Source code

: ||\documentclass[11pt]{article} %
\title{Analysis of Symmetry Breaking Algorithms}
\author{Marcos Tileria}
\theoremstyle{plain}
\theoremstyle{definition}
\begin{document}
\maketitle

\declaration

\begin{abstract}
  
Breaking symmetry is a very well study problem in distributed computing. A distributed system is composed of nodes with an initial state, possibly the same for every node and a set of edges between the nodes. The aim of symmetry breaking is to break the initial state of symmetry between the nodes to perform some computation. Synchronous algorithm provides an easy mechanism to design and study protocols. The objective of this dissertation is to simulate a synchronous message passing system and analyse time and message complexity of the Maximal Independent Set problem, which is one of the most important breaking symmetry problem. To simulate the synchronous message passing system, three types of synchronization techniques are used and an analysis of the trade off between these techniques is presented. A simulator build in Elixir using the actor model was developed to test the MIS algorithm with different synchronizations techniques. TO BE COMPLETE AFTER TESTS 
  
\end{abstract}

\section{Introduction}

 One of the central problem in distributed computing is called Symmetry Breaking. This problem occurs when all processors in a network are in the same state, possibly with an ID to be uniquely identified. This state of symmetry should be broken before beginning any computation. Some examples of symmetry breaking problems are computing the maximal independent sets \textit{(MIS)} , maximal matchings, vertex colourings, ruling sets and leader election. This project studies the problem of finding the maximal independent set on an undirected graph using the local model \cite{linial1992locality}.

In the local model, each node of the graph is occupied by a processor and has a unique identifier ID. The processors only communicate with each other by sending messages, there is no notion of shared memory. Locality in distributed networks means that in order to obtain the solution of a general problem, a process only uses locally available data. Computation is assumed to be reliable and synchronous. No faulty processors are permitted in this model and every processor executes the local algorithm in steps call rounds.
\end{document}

──────

◆ Exercise directions ◆
Counting only lines that hold the string "theoremstyle", give the number of such lines in the records. Write nothing else.

◆ Response area ◆
2